Where will the humans go?
The advent of AI has white-collar humans running scared, wondering if their technocratic skill-set will be automated by an AI bot—and by when. It’s true that AI is already replacing humans in many capacities, the most obvious being customer-service roles for tasks and queries. Yet history shows that technological revolutions have never displaced humans completely: instead, they have shoved them up the complexity curve to more demanding roles. This doesn’t mean that AI won’t wreak havoc. Countless human functions will disappear to be replaced by algorithms and generative models. But again, if history is any guide, humans are always needed to supervise the new technology and lend it that essentially human quality known as judgment—also known as wisdom.
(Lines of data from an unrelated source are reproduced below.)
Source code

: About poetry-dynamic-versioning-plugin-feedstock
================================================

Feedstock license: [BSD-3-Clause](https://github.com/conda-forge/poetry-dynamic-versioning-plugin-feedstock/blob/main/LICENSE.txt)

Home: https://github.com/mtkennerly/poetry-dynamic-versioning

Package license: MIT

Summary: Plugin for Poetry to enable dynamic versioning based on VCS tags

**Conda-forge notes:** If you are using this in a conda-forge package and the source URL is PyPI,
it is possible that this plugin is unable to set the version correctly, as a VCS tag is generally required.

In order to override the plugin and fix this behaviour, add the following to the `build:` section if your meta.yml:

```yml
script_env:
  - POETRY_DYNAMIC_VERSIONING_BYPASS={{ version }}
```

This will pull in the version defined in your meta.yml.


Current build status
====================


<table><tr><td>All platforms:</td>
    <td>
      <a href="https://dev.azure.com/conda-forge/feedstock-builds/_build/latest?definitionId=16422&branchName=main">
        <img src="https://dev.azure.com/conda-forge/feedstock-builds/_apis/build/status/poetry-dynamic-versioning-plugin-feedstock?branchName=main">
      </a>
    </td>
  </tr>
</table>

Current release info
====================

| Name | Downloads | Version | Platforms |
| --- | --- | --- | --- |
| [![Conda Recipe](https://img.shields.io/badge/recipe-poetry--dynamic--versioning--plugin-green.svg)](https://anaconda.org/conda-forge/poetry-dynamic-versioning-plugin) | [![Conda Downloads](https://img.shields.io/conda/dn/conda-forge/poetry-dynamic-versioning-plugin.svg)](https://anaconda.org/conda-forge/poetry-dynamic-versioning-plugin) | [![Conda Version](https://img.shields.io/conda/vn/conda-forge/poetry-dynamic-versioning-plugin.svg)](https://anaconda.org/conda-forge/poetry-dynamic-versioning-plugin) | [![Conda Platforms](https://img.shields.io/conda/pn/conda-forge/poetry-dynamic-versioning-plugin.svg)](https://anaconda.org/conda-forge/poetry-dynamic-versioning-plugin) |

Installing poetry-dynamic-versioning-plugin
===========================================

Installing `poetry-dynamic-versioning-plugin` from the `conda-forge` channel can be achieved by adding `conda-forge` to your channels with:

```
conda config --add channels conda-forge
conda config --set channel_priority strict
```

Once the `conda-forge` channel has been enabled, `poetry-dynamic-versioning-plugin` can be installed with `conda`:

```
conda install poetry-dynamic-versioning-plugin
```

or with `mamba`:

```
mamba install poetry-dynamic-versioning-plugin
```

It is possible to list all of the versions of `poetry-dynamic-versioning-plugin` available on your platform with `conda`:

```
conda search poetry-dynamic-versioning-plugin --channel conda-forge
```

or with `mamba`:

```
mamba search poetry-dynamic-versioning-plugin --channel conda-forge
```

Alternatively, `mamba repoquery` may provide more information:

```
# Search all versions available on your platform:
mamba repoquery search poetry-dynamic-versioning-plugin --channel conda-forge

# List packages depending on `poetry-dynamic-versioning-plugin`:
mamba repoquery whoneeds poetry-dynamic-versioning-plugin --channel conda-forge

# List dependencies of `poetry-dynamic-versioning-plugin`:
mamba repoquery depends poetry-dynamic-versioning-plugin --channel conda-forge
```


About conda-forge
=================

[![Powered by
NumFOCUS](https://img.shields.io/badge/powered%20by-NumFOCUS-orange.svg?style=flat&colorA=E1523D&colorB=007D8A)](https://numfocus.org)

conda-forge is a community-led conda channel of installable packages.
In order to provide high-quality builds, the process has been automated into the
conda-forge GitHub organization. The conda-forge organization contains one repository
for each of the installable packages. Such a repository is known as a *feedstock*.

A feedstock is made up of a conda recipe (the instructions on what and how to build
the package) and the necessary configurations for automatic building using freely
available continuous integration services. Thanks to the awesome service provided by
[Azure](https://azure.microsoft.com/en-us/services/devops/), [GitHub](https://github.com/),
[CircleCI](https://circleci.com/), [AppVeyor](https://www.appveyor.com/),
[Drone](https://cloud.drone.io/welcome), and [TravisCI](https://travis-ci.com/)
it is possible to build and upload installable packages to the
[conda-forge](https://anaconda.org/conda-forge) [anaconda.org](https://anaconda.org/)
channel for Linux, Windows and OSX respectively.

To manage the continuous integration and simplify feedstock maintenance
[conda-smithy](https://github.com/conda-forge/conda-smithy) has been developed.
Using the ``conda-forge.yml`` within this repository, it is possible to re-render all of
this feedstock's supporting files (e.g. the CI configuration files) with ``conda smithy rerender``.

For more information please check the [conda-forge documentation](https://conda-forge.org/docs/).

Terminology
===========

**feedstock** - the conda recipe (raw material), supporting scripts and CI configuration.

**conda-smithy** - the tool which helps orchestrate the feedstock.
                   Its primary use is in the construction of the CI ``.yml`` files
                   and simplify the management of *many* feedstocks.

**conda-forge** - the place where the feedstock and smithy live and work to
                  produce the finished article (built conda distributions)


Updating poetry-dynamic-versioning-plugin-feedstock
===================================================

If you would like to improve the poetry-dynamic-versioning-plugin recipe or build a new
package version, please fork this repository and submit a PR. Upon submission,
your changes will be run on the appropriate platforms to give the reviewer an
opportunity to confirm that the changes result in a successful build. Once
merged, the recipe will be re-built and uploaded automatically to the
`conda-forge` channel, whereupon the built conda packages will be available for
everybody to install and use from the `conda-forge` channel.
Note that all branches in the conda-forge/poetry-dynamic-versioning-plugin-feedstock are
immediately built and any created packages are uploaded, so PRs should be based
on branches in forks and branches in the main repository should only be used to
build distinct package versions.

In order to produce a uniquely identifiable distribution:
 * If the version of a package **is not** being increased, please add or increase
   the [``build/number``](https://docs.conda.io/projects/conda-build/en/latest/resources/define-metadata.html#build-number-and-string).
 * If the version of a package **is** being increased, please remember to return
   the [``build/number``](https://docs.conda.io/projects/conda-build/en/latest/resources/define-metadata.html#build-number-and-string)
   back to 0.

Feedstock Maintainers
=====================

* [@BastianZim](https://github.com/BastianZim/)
It’s hard to define judgment. It’s even harder to package it in an algorithm. There is something about judgment that relies on knowledge of mistakes, both your own and someone else’s. It’s what the late Charlie Munger would have called “good old-fashioned intelligence.” It may seem easy to believe that the role of judgment, too, will be usurped by some mainframe somewhere, but the collective qualities that we refer to when we refer to judgement may prove hard to replicate in the machine world. (In the investment universe, all it takes to understand this is reading When Genius Failed, Roger Lowenstein’s compelling chronicle on the demise of long-term Capital Management, an early-quant hedge fund that could’ve used an ounce of wisdom along with its extensive computer models.)
Demonstrating how quickly AI is pushing humans up the knowledge curve, you can see that the advent of a profession called “prompt engineering” has already nearly engineered its own obsolescence. Prompt engineers, who came about recently to engage in the laborious task of refining queries in such a way that they could easily be understood by AI products such as ChatGPT, are already becoming less necessary as the machine learns both sides of the equation. First the machine had all the answers and none of the questions…then the machine learned simple questions to generate proper answers. As a recent article in the Harvard Business Review explained, once AI learns to ask the right questions, the knowledge curve must shift again—and it already has. It’s now tilting toward “problem formulation,” the ability for humans to frame problems in such a way that they can be understood by generative AI. This is much more than knowing how to ask a question. It’s more akin to understanding the challenges that AI can be harnessed to solve. The HBS Review article suggests that this will be a more enduring niche for humans to fill. But who knows? If machines can learn to ask questions, they can surely eventually learn to ascertain problems.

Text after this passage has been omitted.